Het was once upon a time in the west. Tilburg West om precies te zijn. Ik had een kamer bij een hospita en hing de mislukte student uit. Dat ik geen doctorandus in de economie zou worden, had ik al wonderbaarlijk snel in de gaten gekregen. Ze dom was ik dan ook weer niet. Ik zocht mijn toevlucht in het donker van de bioscoop. Elke film die uitkwam, zag ik.
Ik begon er bij gebrek aan zinvollere tijdsbesteding een dagtaak aan te krijgen.
Ik was al liefhebber sinds die magnifieke film van Sergio Leone met Claudia Cardinale, Henry Fonda, Charles Bronson en Jason Robards. Zeker dertig keer zag ik de film. Aangespoord door de muziek van Ennio Morricone verdiende ik zelf een aardig zakcentje bij met de mondharmonica. Ik kreeg van mijn hospita tien gulden korting op de kamerhuur als ik die maand mijn muziekinstrument niet uit het doosje gehaald had.
Ik gaf na twee jaar de brui aan de studie, moest in militaire dienst en sloeg daarna de weg naar de volwassenheid in.
In de veertig jaar die volgden, waren de films die ik nog zag op de vingers van drie handen te tellen.
Maar deze week zat ik ineens weer twee keer in de bioscoop. Het zal de hang naar vroeger zijn, vermoed ik. De jaren gaan tellen. Dan krijg je dat.
Eénentwintig kwartier staarde ik naar een immens filmdoek. Drie uur naar The Hatefull Eight van Quentin Tarantino en twee uur en een kwartier naar The Danish Girl van Tom Hooper.
Dat viel nog best tegen. Niet vanwege de films – die waren namelijk absoluut de moeite van het kijken waard – maar door het fenomeen optimale filmbeleving. Want zo noemen ze dat tegenwoordig. Je gaat geen films meer kíjken maar je belééft ze.
En bij die optimale beleving schijnt een kleine pauze dus absoluut niet te passen.
Ik ben geen twintig meer. Ik kan echt geen film van twee uur meer optimaal beleven. Geen film van twee uur zonder pauze tenminste. Bij the Danish Girl kon ik het met wat huppen op de stoel nog net redden maar bij Tarantino werd het kijkgenot naarmate de film vorderde toch aardig getemperd.

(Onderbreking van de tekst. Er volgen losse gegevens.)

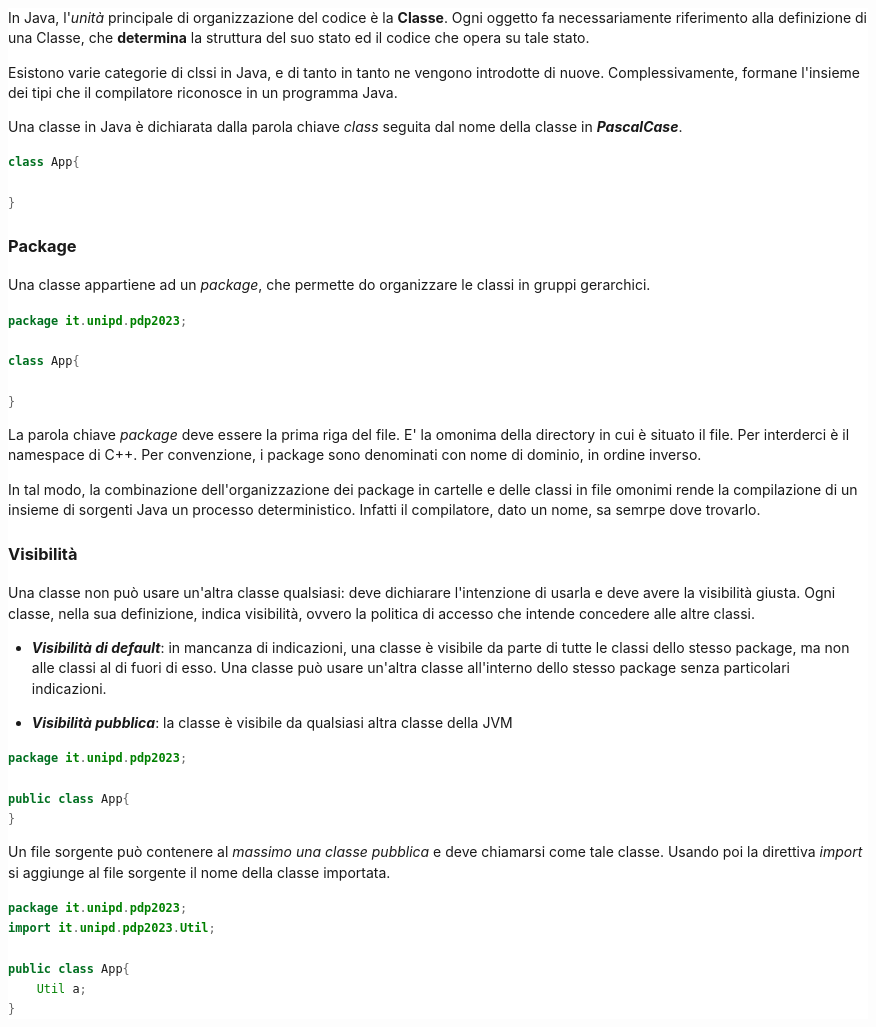 
In Java, l'*unità* principale di organizzazione del codice è la **Classe**. Ogni oggetto fa necessariamente riferimento alla definizione di una Classe, che **determina** la struttura del suo stato ed il codice che opera su tale stato.

Esistono varie categorie di clssi in Java, e di tanto in tanto ne vengono introdotte di nuove. Complessivamente, formane l'insieme dei tipi che il compilatore riconosce in un programma Java.


Una classe in Java è dichiarata dalla parola chiave *class* seguita dal nome della classe in ***PascalCase***.
```java 
class App{

}
 ```



### Package
Una classe appartiene ad un *package*, che permette do organizzare le classi in gruppi gerarchici.
```java 
package it.unipd.pdp2023;

class App{

}
 ```
La parola chiave *package* deve essere la prima riga del file. E' la omonima della directory in cui è situato il file. Per interderci è il namespace di C++. Per convenzione, i package sono denominati con nome di dominio, in ordine inverso.

In tal modo, la combinazione dell'organizzazione dei package in cartelle e delle classi in file omonimi rende la compilazione di un insieme di sorgenti Java un processo deterministico. Infatti il compilatore, dato un nome, sa semrpe dove trovarlo.



### Visibilità
Una classe non può usare un'altra classe qualsiasi: deve dichiarare l'intenzione di usarla e deve avere la visibilità giusta. Ogni classe, nella sua definizione, indica visibilità, ovvero la politica di accesso che intende concedere alle altre classi.

- ***Visibilità di default***: in mancanza di indicazioni, una classe è visibile da parte di tutte le classi dello stesso package, ma non alle classi al di fuori di esso. Una classe può usare un'altra classe all'interno dello stesso package senza particolari indicazioni.

- ***Visibilità pubblica***:  la classe è visibile da qualsiasi altra classe della JVM
```java 
package it.unipd.pdp2023;

public class App{
}
```

Un file sorgente può contenere al *massimo una classe pubblica* e deve chiamarsi come tale classe. Usando poi la direttiva *import* si aggiunge al file sorgente  il nome della classe importata.
```java 
package it.unipd.pdp2023;
import it.unipd.pdp2023.Util;

public class App{
	Util a;
}
```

Zouden de belevingsexperts niet snappen dat de blaas van een bijna zestigjarige niet meer de jeugdige souplesse bezit om zo’n optimale beleving een beetje plezierig aan te kunnen.

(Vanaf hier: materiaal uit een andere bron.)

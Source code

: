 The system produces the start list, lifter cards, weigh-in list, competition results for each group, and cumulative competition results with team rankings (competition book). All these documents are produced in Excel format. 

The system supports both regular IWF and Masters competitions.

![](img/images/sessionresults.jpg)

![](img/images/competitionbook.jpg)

De smaak heb ik ondanks de druk onder de riem toch weer behoorlijk te pakken gekregen. Binnenkort zie ik Leonardo DiCaprio stoeien met een beer in het Canadese landschap. Voor The Revenant kies ik dan wel een bioscoop uit waar zowel de acteurs als de bezoekers even rustig op adem kunnen komen tijdens een ingelaste pauze.
Ik weet zeker dat mijn blaas dat een nét iets optimalere beleving gaat vinden.